If Canada can apologise for 1914, why not UK for Jallianwala Bagh, ask Indian delegates
If Canadian Prime Minister Justin Trudeau could apologise for the Komagata Maru incident in 1914, why the British government can’t do so for the Jallianwala Bagh massacre, wondered delegates from India at a commemoration event in the UK Parliament on Saturday.
The event, organised by Indian-origin members of the House of Lords, Raj Loomba and Meghnad Desai and the Jallianwala Bagh Centenary Committee, rounded off a series of events in the UK to mark the centenary of the massacre considered by historians as a turning point in India’s freedom struggle.
Vikramjit Singh Sahney of World Punjabi Organisation said, “If Canadian Prime Minister Justin Trudeau can formally apologise for Komagata Maru, why can’t the British apologise for the Jallianwallah Bagh massacre. These were the same Punjabis who fought for them in World War I”.
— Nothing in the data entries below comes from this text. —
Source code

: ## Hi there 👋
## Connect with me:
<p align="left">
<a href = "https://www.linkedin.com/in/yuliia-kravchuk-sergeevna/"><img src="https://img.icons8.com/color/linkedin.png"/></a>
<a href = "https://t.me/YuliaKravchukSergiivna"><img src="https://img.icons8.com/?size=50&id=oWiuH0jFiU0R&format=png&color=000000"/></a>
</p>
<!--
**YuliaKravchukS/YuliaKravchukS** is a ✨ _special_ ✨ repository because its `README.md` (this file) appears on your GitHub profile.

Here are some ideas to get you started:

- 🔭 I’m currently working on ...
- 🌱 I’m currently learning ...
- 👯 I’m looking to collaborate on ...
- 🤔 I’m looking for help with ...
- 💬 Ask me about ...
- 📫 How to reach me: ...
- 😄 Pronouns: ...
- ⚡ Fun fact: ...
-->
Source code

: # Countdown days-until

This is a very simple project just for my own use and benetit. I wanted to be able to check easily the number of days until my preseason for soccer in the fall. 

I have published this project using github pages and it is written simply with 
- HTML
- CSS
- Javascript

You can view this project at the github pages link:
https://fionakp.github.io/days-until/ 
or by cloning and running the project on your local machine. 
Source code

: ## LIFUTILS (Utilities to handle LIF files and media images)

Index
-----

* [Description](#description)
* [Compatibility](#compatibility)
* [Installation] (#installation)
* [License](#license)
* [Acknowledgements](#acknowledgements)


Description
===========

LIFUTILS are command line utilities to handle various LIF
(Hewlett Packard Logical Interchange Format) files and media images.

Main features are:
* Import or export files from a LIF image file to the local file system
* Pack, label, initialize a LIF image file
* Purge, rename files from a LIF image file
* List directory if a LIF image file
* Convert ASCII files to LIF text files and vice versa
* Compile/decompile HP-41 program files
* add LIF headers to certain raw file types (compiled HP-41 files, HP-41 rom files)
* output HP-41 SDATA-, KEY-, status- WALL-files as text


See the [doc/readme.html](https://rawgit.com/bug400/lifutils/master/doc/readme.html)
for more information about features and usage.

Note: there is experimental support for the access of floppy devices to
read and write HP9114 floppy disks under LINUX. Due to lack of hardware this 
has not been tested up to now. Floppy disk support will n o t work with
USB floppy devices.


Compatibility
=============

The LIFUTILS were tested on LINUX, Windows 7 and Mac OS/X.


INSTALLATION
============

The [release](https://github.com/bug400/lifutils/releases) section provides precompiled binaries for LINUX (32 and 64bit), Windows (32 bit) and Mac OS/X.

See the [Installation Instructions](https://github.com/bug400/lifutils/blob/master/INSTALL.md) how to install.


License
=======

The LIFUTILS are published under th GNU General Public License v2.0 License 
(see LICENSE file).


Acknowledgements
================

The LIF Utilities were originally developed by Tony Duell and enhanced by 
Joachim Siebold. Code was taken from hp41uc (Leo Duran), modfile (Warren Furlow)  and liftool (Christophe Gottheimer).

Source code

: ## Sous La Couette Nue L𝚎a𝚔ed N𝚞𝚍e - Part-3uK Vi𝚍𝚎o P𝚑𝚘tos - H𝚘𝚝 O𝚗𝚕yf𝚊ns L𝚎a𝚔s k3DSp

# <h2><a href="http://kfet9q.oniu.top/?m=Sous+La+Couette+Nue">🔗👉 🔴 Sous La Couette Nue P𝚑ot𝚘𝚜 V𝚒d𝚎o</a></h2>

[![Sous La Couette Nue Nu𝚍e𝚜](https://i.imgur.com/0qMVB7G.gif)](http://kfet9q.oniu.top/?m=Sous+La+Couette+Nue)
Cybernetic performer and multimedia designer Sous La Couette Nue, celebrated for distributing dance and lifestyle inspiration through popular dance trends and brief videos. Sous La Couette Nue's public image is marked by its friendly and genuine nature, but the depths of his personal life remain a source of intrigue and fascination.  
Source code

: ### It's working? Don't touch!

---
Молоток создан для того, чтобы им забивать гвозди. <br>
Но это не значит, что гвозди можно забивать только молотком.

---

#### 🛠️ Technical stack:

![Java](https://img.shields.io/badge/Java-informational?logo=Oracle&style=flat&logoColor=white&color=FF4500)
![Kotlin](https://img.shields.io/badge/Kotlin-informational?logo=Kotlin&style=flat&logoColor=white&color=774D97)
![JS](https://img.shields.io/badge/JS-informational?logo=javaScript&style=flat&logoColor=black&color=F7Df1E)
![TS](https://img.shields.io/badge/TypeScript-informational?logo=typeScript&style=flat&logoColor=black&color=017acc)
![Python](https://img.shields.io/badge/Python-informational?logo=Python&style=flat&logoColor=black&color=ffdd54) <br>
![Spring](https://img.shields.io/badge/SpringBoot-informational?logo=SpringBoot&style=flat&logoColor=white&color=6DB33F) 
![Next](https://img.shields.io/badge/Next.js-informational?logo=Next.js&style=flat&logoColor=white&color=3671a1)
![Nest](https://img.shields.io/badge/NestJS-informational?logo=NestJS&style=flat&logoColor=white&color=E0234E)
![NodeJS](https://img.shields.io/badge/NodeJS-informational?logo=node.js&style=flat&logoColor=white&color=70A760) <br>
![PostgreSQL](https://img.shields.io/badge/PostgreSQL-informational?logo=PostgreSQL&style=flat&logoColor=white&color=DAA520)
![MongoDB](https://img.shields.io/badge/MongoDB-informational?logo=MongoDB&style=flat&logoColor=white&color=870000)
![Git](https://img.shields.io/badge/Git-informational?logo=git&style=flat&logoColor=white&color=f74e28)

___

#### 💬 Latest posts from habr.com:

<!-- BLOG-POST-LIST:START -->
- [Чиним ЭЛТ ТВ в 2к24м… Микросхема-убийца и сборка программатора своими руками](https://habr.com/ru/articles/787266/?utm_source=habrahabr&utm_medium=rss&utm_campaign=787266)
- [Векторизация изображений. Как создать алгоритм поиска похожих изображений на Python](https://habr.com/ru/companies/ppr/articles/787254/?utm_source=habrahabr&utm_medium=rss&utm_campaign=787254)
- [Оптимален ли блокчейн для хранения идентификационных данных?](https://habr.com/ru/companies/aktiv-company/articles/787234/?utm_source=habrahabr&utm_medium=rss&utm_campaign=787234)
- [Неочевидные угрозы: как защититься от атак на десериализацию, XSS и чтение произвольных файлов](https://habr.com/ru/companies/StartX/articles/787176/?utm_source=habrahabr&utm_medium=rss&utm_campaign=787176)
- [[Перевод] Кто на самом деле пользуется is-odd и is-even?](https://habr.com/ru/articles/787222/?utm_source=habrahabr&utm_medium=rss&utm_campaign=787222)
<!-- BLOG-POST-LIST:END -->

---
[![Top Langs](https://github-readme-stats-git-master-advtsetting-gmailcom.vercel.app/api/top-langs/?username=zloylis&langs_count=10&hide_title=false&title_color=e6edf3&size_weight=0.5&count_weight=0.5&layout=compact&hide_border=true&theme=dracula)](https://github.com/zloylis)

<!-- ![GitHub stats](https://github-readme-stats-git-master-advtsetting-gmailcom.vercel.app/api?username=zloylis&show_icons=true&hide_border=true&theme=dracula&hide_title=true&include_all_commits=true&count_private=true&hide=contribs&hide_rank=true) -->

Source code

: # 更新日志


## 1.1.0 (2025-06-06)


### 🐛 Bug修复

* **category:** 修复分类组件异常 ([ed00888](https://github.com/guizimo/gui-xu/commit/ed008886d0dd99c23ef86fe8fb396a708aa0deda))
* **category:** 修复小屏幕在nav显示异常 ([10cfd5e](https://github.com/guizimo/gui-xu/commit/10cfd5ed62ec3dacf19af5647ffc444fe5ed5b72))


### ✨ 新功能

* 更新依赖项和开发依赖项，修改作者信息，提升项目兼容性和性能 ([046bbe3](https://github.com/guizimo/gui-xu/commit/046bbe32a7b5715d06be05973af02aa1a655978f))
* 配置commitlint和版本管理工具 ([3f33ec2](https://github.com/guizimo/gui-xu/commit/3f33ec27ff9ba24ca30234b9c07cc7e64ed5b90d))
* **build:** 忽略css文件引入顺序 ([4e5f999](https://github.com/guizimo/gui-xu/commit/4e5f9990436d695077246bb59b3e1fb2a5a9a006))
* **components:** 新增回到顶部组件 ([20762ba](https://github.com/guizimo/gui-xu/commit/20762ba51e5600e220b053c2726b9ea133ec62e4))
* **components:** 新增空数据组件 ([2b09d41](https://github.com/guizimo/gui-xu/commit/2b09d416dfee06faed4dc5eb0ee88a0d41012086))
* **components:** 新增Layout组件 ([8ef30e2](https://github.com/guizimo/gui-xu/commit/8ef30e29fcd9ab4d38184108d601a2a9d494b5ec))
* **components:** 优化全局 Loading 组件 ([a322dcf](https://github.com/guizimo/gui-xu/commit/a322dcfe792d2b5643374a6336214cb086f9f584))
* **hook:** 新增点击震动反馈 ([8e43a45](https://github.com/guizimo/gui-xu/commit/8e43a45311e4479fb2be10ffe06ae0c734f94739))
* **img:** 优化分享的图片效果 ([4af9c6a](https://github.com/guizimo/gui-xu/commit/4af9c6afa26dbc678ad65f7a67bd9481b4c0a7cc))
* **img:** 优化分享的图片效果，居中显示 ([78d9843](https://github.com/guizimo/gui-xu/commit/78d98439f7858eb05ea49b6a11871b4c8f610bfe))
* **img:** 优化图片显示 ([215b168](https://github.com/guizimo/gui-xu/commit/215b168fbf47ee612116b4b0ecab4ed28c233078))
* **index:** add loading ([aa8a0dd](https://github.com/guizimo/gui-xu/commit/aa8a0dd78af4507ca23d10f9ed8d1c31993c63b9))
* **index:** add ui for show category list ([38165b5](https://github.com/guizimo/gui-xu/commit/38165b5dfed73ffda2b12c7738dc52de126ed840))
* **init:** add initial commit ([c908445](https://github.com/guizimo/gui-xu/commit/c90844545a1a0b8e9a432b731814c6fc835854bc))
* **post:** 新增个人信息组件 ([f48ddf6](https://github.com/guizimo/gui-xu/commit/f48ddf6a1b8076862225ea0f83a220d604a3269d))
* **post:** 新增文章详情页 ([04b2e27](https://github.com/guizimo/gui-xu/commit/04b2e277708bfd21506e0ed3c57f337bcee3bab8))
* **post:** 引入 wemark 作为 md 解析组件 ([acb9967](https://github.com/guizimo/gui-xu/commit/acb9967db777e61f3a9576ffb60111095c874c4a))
The event was held in the backdrop of Prime Minister Theresa May, ministers and representatives of the UK government reiterating ‘deep regret’ for the incident, but falling short of the demand for an apology. May’s brief statement in the House of Commons, however, was seen as a step forward in the discourse of Jallianwala Bagh.
Loomba said that it needs to be investigated if the order to fire at an unarmed gathering on the fateful day was given from the top of the administration or was one decided by General R Dyer himself.
Indian high commissioner Ruchi Ghanshyam said the incident had shaken the soul of India, but also highlighted the historical strategic partnership between Britain and India.
Manjit Singh GK, chief patron of the centenary committee, highlighted atrocities committed in history and narrated individual sufferings of the Amritsar massacre. He said the British wanted to suppress the Indian masses but the tragedy intensified the freedom struggle.
Channel 4 telecast a documentary by journalist Satnam Sanghera, while The Guardian dwelt on the massacre in an editorial titled: ‘Time to see ourselves as others see us’.
The editorial said: “It is rare for a Conservative prime minister to express regret for any aspect of British imperial history. So the fact that Mrs May said anything at all was noteworthy: first, as a sign of continuing official unease at the highest level about the events of 1919 and second, as a recognition of the effect the massacre still exerts on the British-Indian relationship to this day”.
It added: “The reluctance to apologise has many strands. They include concerns about precedent, legal consequences and claims for reparations. But the reluctance to look back dispassionately, understandable in some respects, is a national burden. It means Britain can fail to face historical facts, question ourselves as a modern nation and think about complexity”.
“It can mean we fail to see ourselves as others see us. These are enduring issues, which cannot be brushed aside just because they are sometimes exploited opportunistically”.